#### WHAT YOU NEED TO DO:
Narrow the data below down to the lines containing "inertial".

#### EXCERPTED RECORDS:
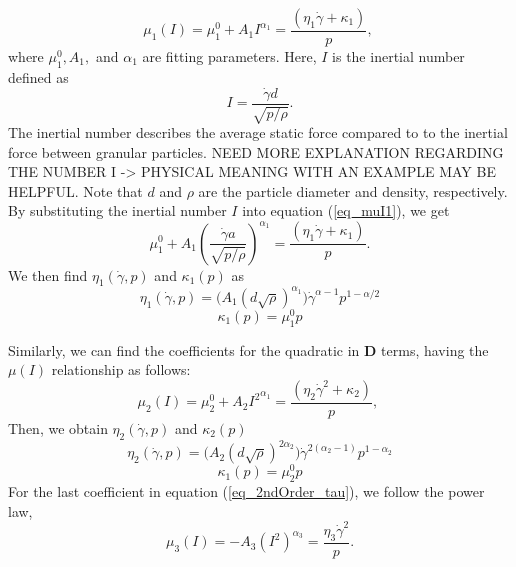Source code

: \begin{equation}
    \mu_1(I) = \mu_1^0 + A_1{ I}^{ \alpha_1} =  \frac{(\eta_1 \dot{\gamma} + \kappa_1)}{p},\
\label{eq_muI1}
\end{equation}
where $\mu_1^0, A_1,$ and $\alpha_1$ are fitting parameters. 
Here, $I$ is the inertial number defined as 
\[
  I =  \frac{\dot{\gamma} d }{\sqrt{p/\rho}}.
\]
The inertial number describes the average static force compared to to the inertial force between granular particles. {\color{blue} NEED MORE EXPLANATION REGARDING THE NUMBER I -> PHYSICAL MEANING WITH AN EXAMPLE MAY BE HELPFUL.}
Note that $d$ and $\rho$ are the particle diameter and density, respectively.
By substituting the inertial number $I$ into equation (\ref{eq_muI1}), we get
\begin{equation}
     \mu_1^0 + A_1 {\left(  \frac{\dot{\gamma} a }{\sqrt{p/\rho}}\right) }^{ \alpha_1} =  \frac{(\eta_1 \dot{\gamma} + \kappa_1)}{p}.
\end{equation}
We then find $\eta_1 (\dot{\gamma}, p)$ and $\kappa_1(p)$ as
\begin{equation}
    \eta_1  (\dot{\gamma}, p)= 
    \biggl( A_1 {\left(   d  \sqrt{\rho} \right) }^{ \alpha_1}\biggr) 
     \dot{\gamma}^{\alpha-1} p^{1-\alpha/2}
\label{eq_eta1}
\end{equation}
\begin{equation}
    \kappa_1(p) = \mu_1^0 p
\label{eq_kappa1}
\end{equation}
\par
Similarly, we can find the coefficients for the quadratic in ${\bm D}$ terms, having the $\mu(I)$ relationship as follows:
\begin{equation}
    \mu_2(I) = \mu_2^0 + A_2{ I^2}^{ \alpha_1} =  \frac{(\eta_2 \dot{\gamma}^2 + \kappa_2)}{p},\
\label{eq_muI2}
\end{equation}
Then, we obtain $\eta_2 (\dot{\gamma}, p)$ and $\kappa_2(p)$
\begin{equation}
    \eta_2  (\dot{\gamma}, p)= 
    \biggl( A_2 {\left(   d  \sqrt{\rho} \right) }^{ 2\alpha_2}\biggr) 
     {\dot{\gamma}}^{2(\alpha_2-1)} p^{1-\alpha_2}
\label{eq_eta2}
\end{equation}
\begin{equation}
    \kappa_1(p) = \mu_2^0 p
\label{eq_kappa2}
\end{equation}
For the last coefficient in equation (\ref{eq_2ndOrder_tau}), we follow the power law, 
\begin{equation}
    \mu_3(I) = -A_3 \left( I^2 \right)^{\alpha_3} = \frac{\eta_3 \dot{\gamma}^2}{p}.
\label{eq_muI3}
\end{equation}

---

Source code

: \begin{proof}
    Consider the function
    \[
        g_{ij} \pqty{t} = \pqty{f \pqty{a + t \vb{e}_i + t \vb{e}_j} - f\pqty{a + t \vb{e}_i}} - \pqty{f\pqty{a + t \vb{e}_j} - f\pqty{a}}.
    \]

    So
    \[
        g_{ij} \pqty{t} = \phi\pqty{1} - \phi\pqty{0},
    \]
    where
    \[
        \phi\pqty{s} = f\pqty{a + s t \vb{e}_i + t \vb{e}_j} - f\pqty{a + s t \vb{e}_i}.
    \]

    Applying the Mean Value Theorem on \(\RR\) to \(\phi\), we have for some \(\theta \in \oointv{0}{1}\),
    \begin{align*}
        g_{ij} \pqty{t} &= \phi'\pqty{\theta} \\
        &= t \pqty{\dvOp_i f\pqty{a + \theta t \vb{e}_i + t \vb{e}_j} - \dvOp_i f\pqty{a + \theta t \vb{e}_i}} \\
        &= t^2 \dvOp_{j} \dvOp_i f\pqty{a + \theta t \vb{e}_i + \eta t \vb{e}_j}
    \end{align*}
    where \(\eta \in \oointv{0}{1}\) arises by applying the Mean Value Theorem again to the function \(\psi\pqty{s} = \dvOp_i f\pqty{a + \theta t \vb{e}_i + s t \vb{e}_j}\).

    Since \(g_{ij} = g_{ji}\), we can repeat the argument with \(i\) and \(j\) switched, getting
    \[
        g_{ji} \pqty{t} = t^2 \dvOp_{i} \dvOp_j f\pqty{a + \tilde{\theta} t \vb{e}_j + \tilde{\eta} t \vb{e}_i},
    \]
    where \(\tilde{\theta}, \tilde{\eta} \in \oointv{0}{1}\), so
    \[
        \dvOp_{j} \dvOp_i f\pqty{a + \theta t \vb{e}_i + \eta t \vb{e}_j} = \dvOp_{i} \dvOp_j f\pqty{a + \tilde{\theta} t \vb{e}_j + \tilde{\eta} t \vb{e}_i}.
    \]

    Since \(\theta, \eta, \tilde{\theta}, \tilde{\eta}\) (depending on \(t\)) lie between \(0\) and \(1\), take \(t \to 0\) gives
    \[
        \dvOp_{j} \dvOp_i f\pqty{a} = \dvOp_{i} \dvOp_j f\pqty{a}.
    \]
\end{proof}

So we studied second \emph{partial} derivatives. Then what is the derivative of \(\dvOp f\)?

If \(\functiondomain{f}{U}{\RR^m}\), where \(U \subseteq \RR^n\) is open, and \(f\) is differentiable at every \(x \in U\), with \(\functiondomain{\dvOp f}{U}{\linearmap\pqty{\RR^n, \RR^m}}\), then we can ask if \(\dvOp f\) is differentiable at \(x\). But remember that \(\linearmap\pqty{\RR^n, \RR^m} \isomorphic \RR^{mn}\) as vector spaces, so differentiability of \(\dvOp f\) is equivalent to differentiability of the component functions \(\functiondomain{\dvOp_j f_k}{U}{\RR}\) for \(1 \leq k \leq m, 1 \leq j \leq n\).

...

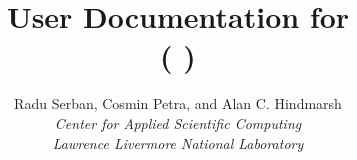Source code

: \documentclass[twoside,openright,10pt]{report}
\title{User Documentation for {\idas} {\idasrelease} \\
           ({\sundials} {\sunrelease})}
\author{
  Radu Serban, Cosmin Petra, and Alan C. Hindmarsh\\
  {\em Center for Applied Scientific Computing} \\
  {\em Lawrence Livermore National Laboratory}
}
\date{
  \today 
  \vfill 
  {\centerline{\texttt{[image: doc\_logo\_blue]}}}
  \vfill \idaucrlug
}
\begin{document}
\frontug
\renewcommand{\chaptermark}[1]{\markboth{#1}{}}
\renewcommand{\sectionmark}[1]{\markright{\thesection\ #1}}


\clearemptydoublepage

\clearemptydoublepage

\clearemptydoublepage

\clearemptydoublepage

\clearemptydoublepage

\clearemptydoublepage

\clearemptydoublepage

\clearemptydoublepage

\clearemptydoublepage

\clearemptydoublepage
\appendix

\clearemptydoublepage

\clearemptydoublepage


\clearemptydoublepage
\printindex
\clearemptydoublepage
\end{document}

#### SOLVED EXERCISE:
Here, $I$ is the inertial number defined as 
The inertial number describes the average static force compared to to the inertial force between granular particles. {\color{blue} NEED MORE EXPLANATION REGARDING THE NUMBER I -> PHYSICAL MEANING WITH AN EXAMPLE MAY BE HELPFUL.}
By substituting the inertial number $I$ into equation (\ref{eq_muI1}), we get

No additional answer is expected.